Along with the Kindler case, the ruling in Re Ng Extradition was essentially overturned in 2001 with United States v. Burns. In Burns, the Supreme Court found extraditing people to countries in which they might face the death penalty breached fundamental justice under the Charter.

In 1998, Ng was convicted by a jury in California of eleven counts of murder and sentenced to death. As of March 2022, official California Department of Corrections and Rehabilitation records show Ng still waits on death row, where no executions have taken place since 2006.

== Background ==
Charles Chi-Tat Ng was wanted by the State of California on multiple counts of murder, kidnapping, and burglary, for which he potentially faced the death penalty. After his accomplice Leonard Lake confessed to their crimes—and committed suicide—Ng fled to Canada.

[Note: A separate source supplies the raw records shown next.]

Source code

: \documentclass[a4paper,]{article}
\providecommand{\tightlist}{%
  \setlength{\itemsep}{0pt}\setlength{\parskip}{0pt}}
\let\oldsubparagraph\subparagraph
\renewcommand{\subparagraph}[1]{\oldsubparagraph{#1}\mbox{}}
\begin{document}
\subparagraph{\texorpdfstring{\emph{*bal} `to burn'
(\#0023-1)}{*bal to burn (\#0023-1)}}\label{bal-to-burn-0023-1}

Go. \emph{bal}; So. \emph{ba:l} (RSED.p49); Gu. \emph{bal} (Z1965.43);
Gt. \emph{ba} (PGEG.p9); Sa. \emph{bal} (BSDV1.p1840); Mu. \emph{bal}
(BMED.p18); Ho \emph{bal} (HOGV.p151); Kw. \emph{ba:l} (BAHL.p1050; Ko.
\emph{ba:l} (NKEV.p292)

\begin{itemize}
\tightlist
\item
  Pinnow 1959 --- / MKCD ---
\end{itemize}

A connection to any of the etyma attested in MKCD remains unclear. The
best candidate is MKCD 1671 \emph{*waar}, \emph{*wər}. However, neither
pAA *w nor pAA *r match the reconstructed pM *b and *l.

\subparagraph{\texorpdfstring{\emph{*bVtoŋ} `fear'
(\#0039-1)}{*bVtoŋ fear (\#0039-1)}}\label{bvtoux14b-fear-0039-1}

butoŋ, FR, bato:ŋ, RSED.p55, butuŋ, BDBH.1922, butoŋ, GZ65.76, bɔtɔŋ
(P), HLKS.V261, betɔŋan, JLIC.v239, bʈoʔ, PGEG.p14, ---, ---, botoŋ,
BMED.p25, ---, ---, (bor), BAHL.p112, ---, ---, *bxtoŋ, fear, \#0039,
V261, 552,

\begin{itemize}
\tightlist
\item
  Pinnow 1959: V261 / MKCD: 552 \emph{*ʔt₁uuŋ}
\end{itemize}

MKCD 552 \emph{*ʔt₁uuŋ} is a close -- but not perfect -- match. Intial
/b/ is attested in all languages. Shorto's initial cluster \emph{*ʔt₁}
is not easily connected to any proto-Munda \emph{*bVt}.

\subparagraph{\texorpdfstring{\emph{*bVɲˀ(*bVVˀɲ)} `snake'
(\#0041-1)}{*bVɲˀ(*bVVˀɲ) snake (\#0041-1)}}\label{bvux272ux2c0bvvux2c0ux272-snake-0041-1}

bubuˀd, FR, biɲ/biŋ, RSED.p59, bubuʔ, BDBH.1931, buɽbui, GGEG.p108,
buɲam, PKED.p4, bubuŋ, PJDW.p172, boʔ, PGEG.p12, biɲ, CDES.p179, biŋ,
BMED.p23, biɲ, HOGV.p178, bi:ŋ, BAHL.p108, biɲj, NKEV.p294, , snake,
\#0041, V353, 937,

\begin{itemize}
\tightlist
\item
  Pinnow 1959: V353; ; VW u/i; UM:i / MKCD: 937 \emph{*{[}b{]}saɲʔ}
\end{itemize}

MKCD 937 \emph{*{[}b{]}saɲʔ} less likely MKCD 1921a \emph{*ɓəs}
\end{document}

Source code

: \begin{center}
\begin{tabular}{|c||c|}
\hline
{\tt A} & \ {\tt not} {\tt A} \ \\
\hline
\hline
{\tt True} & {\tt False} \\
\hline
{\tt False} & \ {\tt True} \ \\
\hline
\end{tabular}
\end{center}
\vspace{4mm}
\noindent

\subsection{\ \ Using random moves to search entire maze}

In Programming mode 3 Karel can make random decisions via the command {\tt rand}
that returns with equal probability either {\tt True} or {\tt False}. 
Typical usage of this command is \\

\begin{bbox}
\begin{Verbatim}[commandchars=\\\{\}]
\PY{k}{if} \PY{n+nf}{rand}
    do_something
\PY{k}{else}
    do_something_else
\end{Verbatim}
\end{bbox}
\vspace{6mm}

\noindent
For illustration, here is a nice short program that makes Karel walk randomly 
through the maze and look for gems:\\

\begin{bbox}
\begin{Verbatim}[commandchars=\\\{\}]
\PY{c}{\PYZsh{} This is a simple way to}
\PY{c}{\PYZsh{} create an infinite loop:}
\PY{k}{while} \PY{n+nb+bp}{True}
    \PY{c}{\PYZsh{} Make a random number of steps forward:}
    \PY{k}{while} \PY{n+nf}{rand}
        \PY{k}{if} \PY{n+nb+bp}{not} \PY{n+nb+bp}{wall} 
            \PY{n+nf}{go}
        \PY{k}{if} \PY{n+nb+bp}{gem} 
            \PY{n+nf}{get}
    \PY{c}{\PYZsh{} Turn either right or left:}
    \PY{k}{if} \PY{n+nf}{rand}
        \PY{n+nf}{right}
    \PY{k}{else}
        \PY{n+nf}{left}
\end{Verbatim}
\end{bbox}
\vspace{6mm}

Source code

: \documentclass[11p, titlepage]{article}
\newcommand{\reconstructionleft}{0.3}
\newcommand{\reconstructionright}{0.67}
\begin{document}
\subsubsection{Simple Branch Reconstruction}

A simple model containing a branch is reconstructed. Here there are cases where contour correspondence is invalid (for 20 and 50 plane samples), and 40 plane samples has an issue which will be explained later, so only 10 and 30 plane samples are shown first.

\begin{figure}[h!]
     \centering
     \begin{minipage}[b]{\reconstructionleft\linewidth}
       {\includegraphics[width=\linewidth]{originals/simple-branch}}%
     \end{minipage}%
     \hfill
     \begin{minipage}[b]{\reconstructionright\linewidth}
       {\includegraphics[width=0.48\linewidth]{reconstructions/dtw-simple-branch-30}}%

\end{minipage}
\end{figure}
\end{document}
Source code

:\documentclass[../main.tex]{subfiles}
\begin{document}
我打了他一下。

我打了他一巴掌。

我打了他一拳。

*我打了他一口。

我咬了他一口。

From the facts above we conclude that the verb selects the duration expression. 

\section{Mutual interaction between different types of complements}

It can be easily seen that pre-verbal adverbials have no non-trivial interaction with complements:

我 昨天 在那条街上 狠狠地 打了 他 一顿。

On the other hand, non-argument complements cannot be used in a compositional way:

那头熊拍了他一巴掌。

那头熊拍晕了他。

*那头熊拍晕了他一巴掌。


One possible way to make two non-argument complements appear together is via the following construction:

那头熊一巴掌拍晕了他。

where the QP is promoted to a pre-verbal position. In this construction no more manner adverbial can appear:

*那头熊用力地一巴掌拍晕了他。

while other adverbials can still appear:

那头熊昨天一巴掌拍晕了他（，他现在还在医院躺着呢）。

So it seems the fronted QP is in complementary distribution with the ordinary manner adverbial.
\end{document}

On July 6, 1985, in Calgary, Alberta, he was caught shoplifting. While resisting arrest, he shot a security guard in the hand. The United States petitioned the government to have Ng extradited. Ng submitted a habeas corpus request, which was denied, followed by an application to the Alberta Court of Appeal and the Supreme Court of Canada, all of which were denied.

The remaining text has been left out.